Dans nos sociétés, le consentement et l'expression ultime de la volonté constituent aussi un principe fondamental, que l'euthanasie, telle que je l'ai décrite, lorsqu'il s'agit d'administrer la mort à une personne inconsciente, tend à bafouer.
Les choses ne sont pas si simples que cela pour le suicide assisté. Le fait de procurer à une personne les moyens de mettre fin à ses jours fait l'objet d'une jurisprudence qui tend à considérer cet agissement comme un crime. Incontestablement, le fait de ne pas empêcher une personne de se servir des moyens de mettre fin à sa vie est un cas caractérisé de non-assistance à personne en danger.

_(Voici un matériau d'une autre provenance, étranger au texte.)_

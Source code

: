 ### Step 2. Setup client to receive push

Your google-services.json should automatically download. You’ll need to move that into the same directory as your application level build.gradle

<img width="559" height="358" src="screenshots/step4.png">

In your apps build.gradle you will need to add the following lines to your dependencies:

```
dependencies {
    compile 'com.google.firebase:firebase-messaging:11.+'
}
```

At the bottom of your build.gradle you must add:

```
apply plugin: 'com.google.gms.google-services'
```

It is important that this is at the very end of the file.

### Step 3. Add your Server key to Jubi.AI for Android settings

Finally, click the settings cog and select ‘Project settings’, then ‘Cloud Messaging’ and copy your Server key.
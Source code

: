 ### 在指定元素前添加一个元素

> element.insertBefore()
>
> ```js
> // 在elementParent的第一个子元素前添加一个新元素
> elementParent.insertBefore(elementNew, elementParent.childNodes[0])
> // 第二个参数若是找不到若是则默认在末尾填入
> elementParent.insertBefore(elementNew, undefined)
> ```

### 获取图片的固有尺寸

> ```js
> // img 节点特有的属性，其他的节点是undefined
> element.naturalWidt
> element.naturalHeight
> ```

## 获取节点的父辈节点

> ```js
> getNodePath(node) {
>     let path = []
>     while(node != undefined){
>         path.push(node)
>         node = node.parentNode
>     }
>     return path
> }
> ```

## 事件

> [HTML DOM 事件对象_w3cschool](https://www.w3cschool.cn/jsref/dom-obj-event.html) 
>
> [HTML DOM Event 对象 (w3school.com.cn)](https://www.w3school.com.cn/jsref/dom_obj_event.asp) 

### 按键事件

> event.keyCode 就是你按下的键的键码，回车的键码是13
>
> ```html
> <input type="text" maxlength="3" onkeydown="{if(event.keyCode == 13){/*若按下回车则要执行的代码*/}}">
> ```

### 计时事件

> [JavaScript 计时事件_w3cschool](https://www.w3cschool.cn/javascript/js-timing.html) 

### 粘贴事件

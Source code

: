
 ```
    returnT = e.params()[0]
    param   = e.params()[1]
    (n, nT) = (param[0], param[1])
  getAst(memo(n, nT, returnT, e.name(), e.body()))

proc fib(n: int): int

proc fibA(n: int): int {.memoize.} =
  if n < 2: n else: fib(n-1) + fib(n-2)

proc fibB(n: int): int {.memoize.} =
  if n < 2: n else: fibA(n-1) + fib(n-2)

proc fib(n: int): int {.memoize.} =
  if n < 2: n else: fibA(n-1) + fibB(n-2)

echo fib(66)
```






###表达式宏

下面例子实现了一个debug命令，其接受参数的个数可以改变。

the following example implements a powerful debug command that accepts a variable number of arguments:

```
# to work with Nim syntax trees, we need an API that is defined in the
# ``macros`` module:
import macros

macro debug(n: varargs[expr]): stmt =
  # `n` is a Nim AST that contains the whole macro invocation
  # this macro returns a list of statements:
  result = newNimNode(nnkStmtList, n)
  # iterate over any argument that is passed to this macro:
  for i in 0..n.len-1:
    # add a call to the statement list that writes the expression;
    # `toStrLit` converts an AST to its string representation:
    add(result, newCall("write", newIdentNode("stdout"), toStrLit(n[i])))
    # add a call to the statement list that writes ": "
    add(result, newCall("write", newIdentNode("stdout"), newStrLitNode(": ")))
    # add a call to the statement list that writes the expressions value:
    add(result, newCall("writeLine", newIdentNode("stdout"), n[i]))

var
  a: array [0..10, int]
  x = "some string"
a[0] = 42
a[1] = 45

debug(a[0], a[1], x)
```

Mais, au moins dans le cas de l'assistance au suicide, est préservée la souveraineté, la volonté de la personne, cet ultime espace de liberté, qui lui laisse au dernier moment la possibilité de se servir ou pas des moyens de mettre fin à ses jours.
Les raisons qui poussent une personne à le faire n'appartiennent qu'à elle et ne peuvent pas être jugées. Je ne prononcerai donc pas le moindre jugement moral là-dessus, car cela a trait à la sphère la plus intime, la plus personnelle de l'être humain.

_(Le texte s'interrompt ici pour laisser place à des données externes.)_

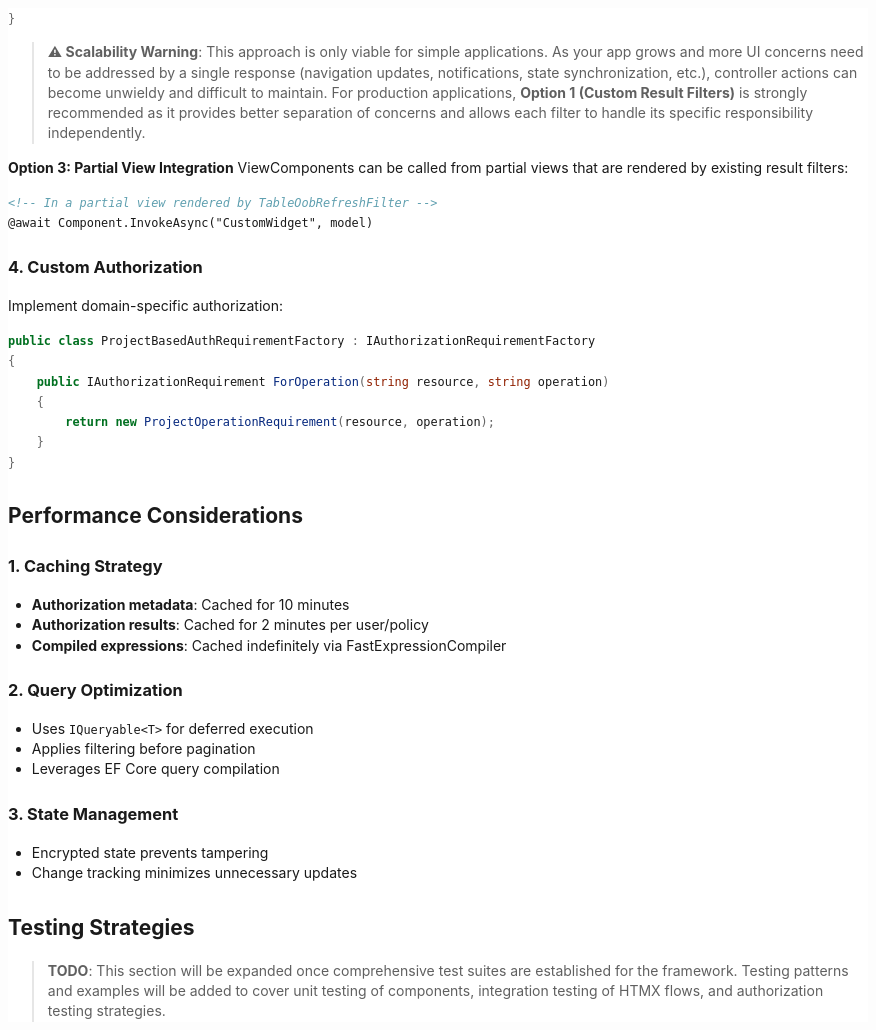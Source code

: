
 ```csharp
}
```

> **⚠️ Scalability Warning**: This approach is only viable for simple applications. As your app grows and more UI concerns need to be addressed by a single response (navigation updates, notifications, state synchronization, etc.), controller actions can become unwieldy and difficult to maintain. For production applications, **Option 1 (Custom Result Filters)** is strongly recommended as it provides better separation of concerns and allows each filter to handle its specific responsibility independently.

**Option 3: Partial View Integration**
ViewComponents can be called from partial views that are rendered by existing result filters:
```html
<!-- In a partial view rendered by TableOobRefreshFilter -->
@await Component.InvokeAsync("CustomWidget", model)
```

### 4. Custom Authorization

Implement domain-specific authorization:

```csharp
public class ProjectBasedAuthRequirementFactory : IAuthorizationRequirementFactory
{
    public IAuthorizationRequirement ForOperation(string resource, string operation)
    {
        return new ProjectOperationRequirement(resource, operation);
    }
}
```

## Performance Considerations

### 1. Caching Strategy

- **Authorization metadata**: Cached for 10 minutes
- **Authorization results**: Cached for 2 minutes per user/policy
- **Compiled expressions**: Cached indefinitely via FastExpressionCompiler

### 2. Query Optimization

- Uses `IQueryable<T>` for deferred execution
- Applies filtering before pagination
- Leverages EF Core query compilation

### 3. State Management

- Encrypted state prevents tampering
- Change tracking minimizes unnecessary updates

## Testing Strategies

> **TODO**: This section will be expanded once comprehensive test suites are established for the framework. Testing patterns and examples will be added to cover unit testing of components, integration testing of HTMX flows, and authorization testing strategies.
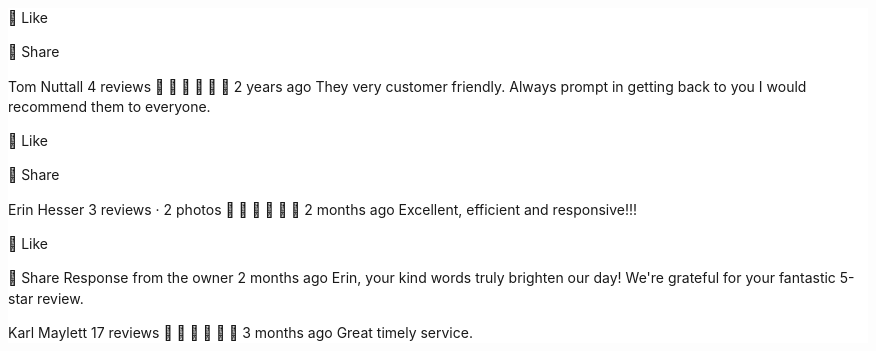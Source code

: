 
Like


Share


Tom Nuttall
4 reviews






2 years ago
They very customer friendly. Always prompt in getting back to you I would recommend them to everyone.


Like


Share


Erin Hesser
3 reviews · 2 photos






2 months ago
Excellent, efficient and responsive!!!


Like


Share
Response from the owner 2 months ago
Erin, your kind words truly brighten our day! We're grateful for your fantastic 5-star review.


Karl Maylett
17 reviews






3 months ago
Great timely service.
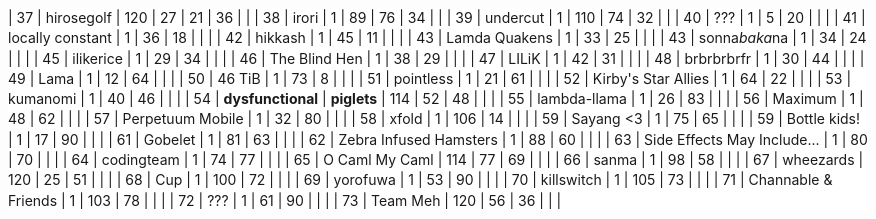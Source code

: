 | 37 | hirosegolf | 120 | 27 | 21 | 36 |  |
| 38 | irori | 1 | 89 | 76 | 34 |  |
| 39 | undercut | 1 | 110 | 74 | 32 |  |
| 40 | ??? | 1 | 5 | 20 |  |  |
| 41 | locally constant | 1 | 36 | 18 |  |  |
| 42 | hikkash | 1 | 45 | 11 |  |  |
| 43 | Lamda Quakens | 1 | 33 | 25 |  |  |
| 43 | sonna*baka*na | 1 | 34 | 24 |  |  |
| 45 | ilikerice | 1 | 29 | 34 |  |  |
| 46 | The Blind Hen | 1 | 38 | 29 |  |  |
| 47 | LILiK | 1 | 42 | 31 |  |  |
| 48 | brbrbrbrfr | 1 | 30 | 44 |  |  |
| 49 | Lama | 1 | 12 | 64 |  |  |
| 50 | 46 TiB | 1 | 73 | 8 |  |  |
| 51 | pointless | 1 | 21 | 61 |  |  |
| 52 | Kirby's Star Allies | 1 | 64 | 22 |  |  |
| 53 | kumanomi | 1 | 40 | 46 |  |  |
| 54 | **dysfunctional** | **piglets** | 114 | 52 | 48 |  |  |
| 55 | lambda-llama | 1 | 26 | 83 |  |  |
| 56 | Maximum | 1 | 48 | 62 |  |  |
| 57 | Perpetuum Mobile | 1 | 32 | 80 |  |  |
| 58 | xfold | 1 | 106 | 14 |  |  |
| 59 | Sayang <3 | 1 | 75 | 65 |  |  |
| 59 | Bottle kids! | 1 | 17 | 90 |  |  |
| 61 | Gobelet | 1 | 81 | 63 |  |  |
| 62 | Zebra Infused Hamsters | 1 | 88 | 60 |  |  |
| 63 | Side Effects May Include... | 1 | 80 | 70 |  |  |
| 64 | codingteam | 1 | 74 | 77 |  |  |
| 65 | O Caml My Caml | 114 | 77 | 69 |  |  |
| 66 | sanma | 1 | 98 | 58 |  |  |
| 67 | wheezards | 120 | 25 | 51 |  |  |
| 68 | Cup<T> | 1 | 100 | 72 |  |  |
| 69 | yorofuwa | 1 | 53 | 90 |  |  |
| 70 | killswitch | 1 | 105 | 73 |  |  |
| 71 | Channable & Friends | 1 | 103 | 78 |  |  |
| 72 | ??? | 1 | 61 | 90 |  |  |
| 73 | Team Meh | 120 | 56 | 36 |  |  |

En revanche, il me semble essentiel de préserver l'intégrité du choix du malade à ce moment ultime, décision dont nous sommes collectivement responsables, dont nos sociétés sont responsables. Or j'ai le sentiment que ce principe pourrait être en partie violé par une loi prévoyant d'étendre l'euthanasie.

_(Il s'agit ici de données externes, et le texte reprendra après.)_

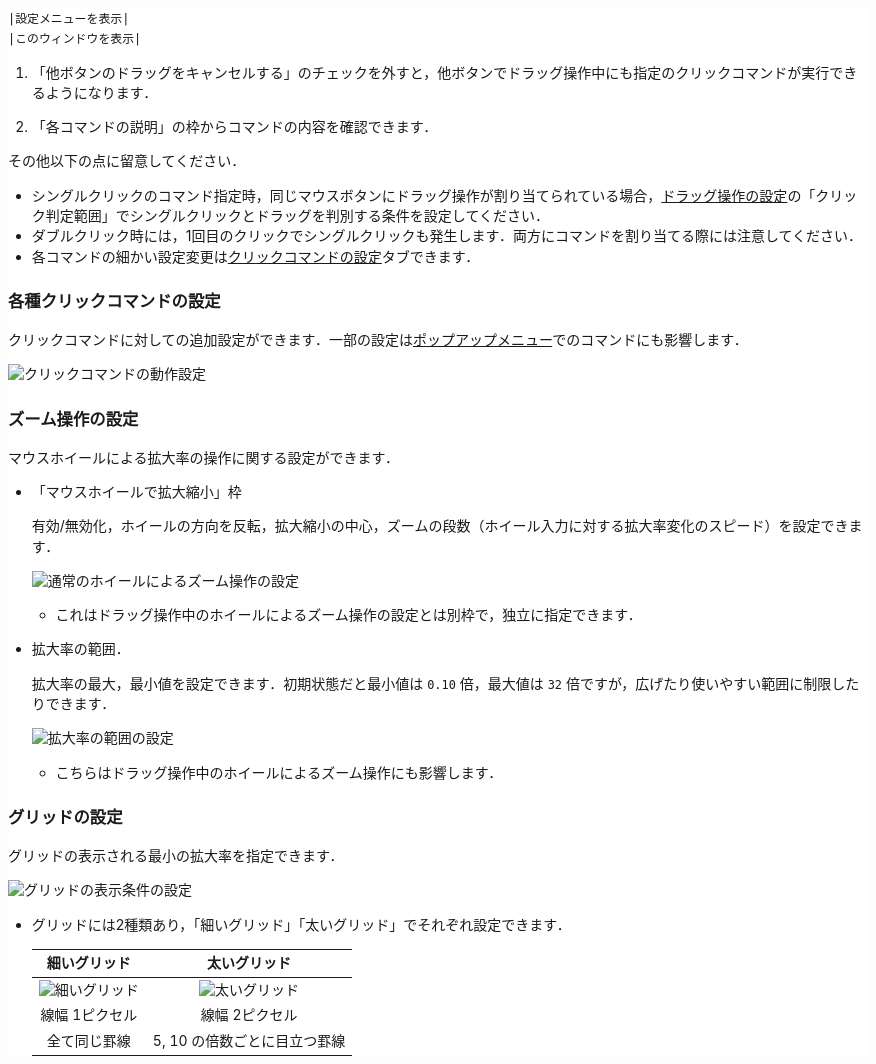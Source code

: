     |設定メニューを表示|
    |このウィンドウを表示|

1.  「他ボタンのドラッグをキャンセルする」のチェックを外すと，他ボタンでドラッグ操作中にも指定のクリックコマンドが実行できるようになります．

1.  「各コマンドの説明」の枠からコマンドの内容を確認できます．

その他以下の点に留意してください．
- シングルクリックのコマンド指定時，同じマウスボタンにドラッグ操作が割り当てられている場合，[ドラッグ操作の設定](#ドラッグ操作の設定)の「クリック判定範囲」でシングルクリックとドラッグを判別する条件を設定してください．
- ダブルクリック時には，1回目のクリックでシングルクリックも発生します．両方にコマンドを割り当てる際には注意してください．
- 各コマンドの細かい設定変更は[クリックコマンドの設定](#各種クリックコマンドの設定)タブできます．

### 各種クリックコマンドの設定

クリックコマンドに対しての追加設定ができます．一部の設定は[ポップアップメニュー](#設定メニュー)でのコマンドにも影響します．

![クリックコマンドの動作設定](https://github.com/sigma-axis/aviutl_color_loupe/assets/132639613/773baafa-b748-40fd-968b-0eb0fb5b406c)

### ズーム操作の設定

マウスホイールによる拡大率の操作に関する設定ができます．

- 「マウスホイールで拡大縮小」枠

  有効/無効化，ホイールの方向を反転，拡大縮小の中心，ズームの段数（ホイール入力に対する拡大率変化のスピード）を設定できます．

  ![通常のホイールによるズーム操作の設定](https://github.com/sigma-axis/aviutl_color_loupe/assets/132639613/4f293d02-2e7d-4efb-8192-c3d750788507)

  - これはドラッグ操作中のホイールによるズーム操作の設定とは別枠で，独立に指定できます．

- 拡大率の範囲．

  拡大率の最大，最小値を設定できます．初期状態だと最小値は `0.10` 倍，最大値は `32` 倍ですが，広げたり使いやすい範囲に制限したりできます．

  ![拡大率の範囲の設定](https://github.com/sigma-axis/aviutl_color_loupe/assets/132639613/32184ebc-7df5-44df-b34a-7978a78da4d2)

  - こちらはドラッグ操作中のホイールによるズーム操作にも影響します．

### グリッドの設定

グリッドの表示される最小の拡大率を指定できます．

![グリッドの表示条件の設定](https://github.com/sigma-axis/aviutl_color_loupe/assets/132639613/e87c4ebe-f0d3-4f08-bd7e-fd8f82b06b32)

- グリッドには2種類あり，「細いグリッド」「太いグリッド」でそれぞれ設定できます．

  | 細いグリッド | 太いグリッド|
  |:---:|:---:|
  | ![細いグリッド](https://github.com/sigma-axis/aviutl_color_loupe/assets/132639613/9ad4fbaf-4fb0-4913-b6f4-227ec1e6d7b2) | ![太いグリッド](https://github.com/sigma-axis/aviutl_color_loupe/assets/132639613/0a106fb3-2729-4cc9-969f-dd8aeaae176f) |
  | 線幅 1ピクセル | 線幅 2ピクセル |
  | 全て同じ罫線 | 5, 10 の倍数ごとに目立つ罫線 |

Pour finir, je citerai deux exemples.
Le premier concerne ces personnes qui veulent se marier au dernier moment, pas tellement dans la perspective d'une vie commune, bien sûr, mais simplement parce que, symboliquement, il est important pour elles de contracter une union dans les derniers instants. Il est inimaginable qu'une telle union puisse être enregistrée ou officialisée, voire reçue, indépendamment du prononcé d'une volonté : on ne peut donc pas imaginer qu'une telle union soit actée si l'une des deux personnes est inconsciente.
Second exemple, celui d'une personne qui, devenue inconsciente, a demandé à mourir, volonté que l'équipe médicale, confrontée à cette situation, déciderait d'accomplir. Dans ce cas, il est incontestable que la responsabilité médicale des médecins serait engagée -je ne vois pas comment une loi pourrait faire abstraction de cette dimension. Il faudrait alors définir des critères précis, comme la demande maintes fois exprimée par le patient de mourir ou le fait qu'il était impossible de faire autrement que de donner la mort selon l'équipe médicale.
Ainsi, le risque que des décisions arbitraires soient prises serait écarté : ce ne serait plus la volonté d'un seul médecin ou soignant qui influerait sur la mort du malade, mais une délibération conduite en commun au sein d'une équipe médicale. Il reste que cet acte ne peut pas être considéré comme allant de soi.
J'ai confiance en la sagacité des juges pour donner, dans ce type de cas, des instructions particulières, sans pour autant prononcer des poursuites ou des sanctions pénales : il s'agit de signaler clairement qu'il y a là un type d'actes qu'aucune loi ne peut légaliser.
Il est inutile d'adopter une loi sur l'euthanasie pour reconnaître et simplifier ce type de procès ou de situation, dont la fréquence est nettement moindre, reconnaissons-le, que les cas dont on vient de parler de suicide assisté ou même d'euthanasie d'une personne consciente.